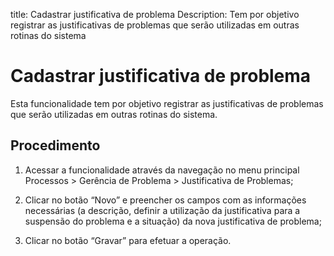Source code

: title: Cadastrar justificativa de problema
Description: Tem por objetivo registrar as justificativas de problemas que serão utilizadas em outras rotinas do sistema
# Cadastrar justificativa de problema

Esta funcionalidade tem por objetivo registrar as justificativas de problemas que serão utilizadas em outras rotinas do sistema.

Procedimento
------------

1.  Acessar a funcionalidade através da navegação no menu principal Processos \>
    Gerência de Problema \> Justificativa de Problemas;

2.  Clicar no botão “Novo” e preencher os campos com as informações necessárias
    (a descrição, definir a utilização da justificativa para a suspensão do
    problema e a situação) da nova justificativa de problema;

3.  Clicar no botão “Gravar” para efetuar a operação.

<!-- !!! tip "About"

    <b>Product/Version:</b> CITSmart | 9.00 &nbsp;&nbsp;
    <b>Updated:</b>01/30/2019 – Larissa Lourenço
________________________________________
Take the listing above and print it exactly, apart from the pictures.

Source code

: title: Cadastrar justificativa de problema
Description: Tem por objetivo registrar as justificativas de problemas que serão utilizadas em outras rotinas do sistema
# Cadastrar justificativa de problema

Esta funcionalidade tem por objetivo registrar as justificativas de problemas que serão utilizadas em outras rotinas do sistema.

Procedimento
------------

1.  Acessar a funcionalidade através da navegação no menu principal Processos \>
    Gerência de Problema \> Justificativa de Problemas;

2.  Clicar no botão “Novo” e preencher os campos com as informações necessárias
    (a descrição, definir a utilização da justificativa para a suspensão do
    problema e a situação) da nova justificativa de problema;

3.  Clicar no botão “Gravar” para efetuar a operação.

<!-- !!! tip "About"

    <b>Product/Version:</b> CITSmart | 9.00 &nbsp;&nbsp;
    <b>Updated:</b>01/30/2019 – Larissa Lourenço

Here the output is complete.